> Exercise directions
Exclude the pictures from your copy, and reproduce each entry below verbatim.

> Dataset entries
□ □ □ □ □

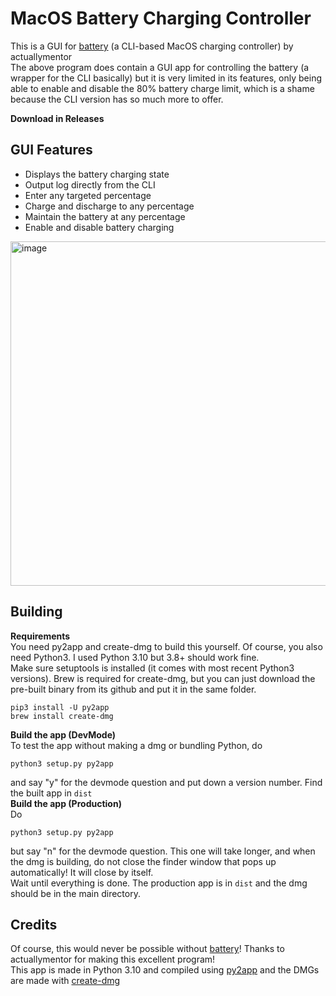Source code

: # MacOS Battery Charging Controller
This is a GUI for [battery](https://github.com/actuallymentor/battery) (a CLI-based MacOS charging controller) by actuallymentor   
The above program does contain a GUI app for controlling the battery (a wrapper for the CLI basically) but it is very limited in its features, only being able to enable and disable the 80% battery charge limit, which is a shame because the CLI version has so much more to offer.   
  
**Download in Releases**
  
## GUI Features
- Displays the battery charging state
- Output log directly from the CLI
- Enter any targeted percentage
- Charge and discharge to any percentage
- Maintain the battery at any percentage
- Enable and disable battery charging
<img width="551" alt="image" src="https://github.com/oliver408i/mac-battery-controller/assets/75344601/ea7db501-6e93-4c65-b6b3-b501f8c6812a">

## Building
**Requirements**    
You need py2app and create-dmg to build this yourself. Of course, you also need Python3. I used Python 3.10 but 3.8+ should work fine.   
Make sure setuptools is installed (it comes with most recent Python3 versions). Brew is required for create-dmg, but you can just download the pre-built binary from its github and put it in the same folder.
```
pip3 install -U py2app
brew install create-dmg
```
**Build the app (DevMode)**    
To test the app without making a dmg or bundling Python, do
```
python3 setup.py py2app
```
and say "y" for the devmode question and put down a version number. Find the built app in `dist`   
**Build the app (Production)**    
Do
```
python3 setup.py py2app
```
but say "n" for the devmode question. This one will take longer, and when the dmg is building, do not close the finder window that pops up automatically! It will close by itself.    
Wait until everything is done. The production app is in `dist` and the dmg should be in the main directory.

## Credits
Of course, this would never be possible without [battery](https://github.com/actuallymentor/battery)! Thanks to actuallymentor for making this excellent program!   
This app is made in Python 3.10 and compiled using [py2app](https://github.com/ronaldoussoren/py2app) and the DMGs are made with [create-dmg](https://github.com/create-dmg/create-dmg)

□ □ □ □ □

> Expected answer
Source code

: # MacOS Battery Charging Controller
This is a GUI for [battery](https://github.com/actuallymentor/battery) (a CLI-based MacOS charging controller) by actuallymentor   
The above program does contain a GUI app for controlling the battery (a wrapper for the CLI basically) but it is very limited in its features, only being able to enable and disable the 80% battery charge limit, which is a shame because the CLI version has so much more to offer.   
  
**Download in Releases**
  
## GUI Features
- Displays the battery charging state
- Output log directly from the CLI
- Enter any targeted percentage
- Charge and discharge to any percentage
- Maintain the battery at any percentage
- Enable and disable battery charging
<img width="551" alt="image" src="https://github.com/oliver408i/mac-battery-controller/assets/75344601/ea7db501-6e93-4c65-b6b3-b501f8c6812a">

## Building
**Requirements**    
You need py2app and create-dmg to build this yourself. Of course, you also need Python3. I used Python 3.10 but 3.8+ should work fine.   
Make sure setuptools is installed (it comes with most recent Python3 versions). Brew is required for create-dmg, but you can just download the pre-built binary from its github and put it in the same folder.
```
pip3 install -U py2app
brew install create-dmg
```
**Build the app (DevMode)**    
To test the app without making a dmg or bundling Python, do
```
python3 setup.py py2app
```
and say "y" for the devmode question and put down a version number. Find the built app in `dist`   
**Build the app (Production)**    
Do
```
python3 setup.py py2app
```
but say "n" for the devmode question. This one will take longer, and when the dmg is building, do not close the finder window that pops up automatically! It will close by itself.    
Wait until everything is done. The production app is in `dist` and the dmg should be in the main directory.

## Credits
Of course, this would never be possible without [battery](https://github.com/actuallymentor/battery)! Thanks to actuallymentor for making this excellent program!   
This app is made in Python 3.10 and compiled using [py2app](https://github.com/ronaldoussoren/py2app) and the DMGs are made with [create-dmg](https://github.com/create-dmg/create-dmg)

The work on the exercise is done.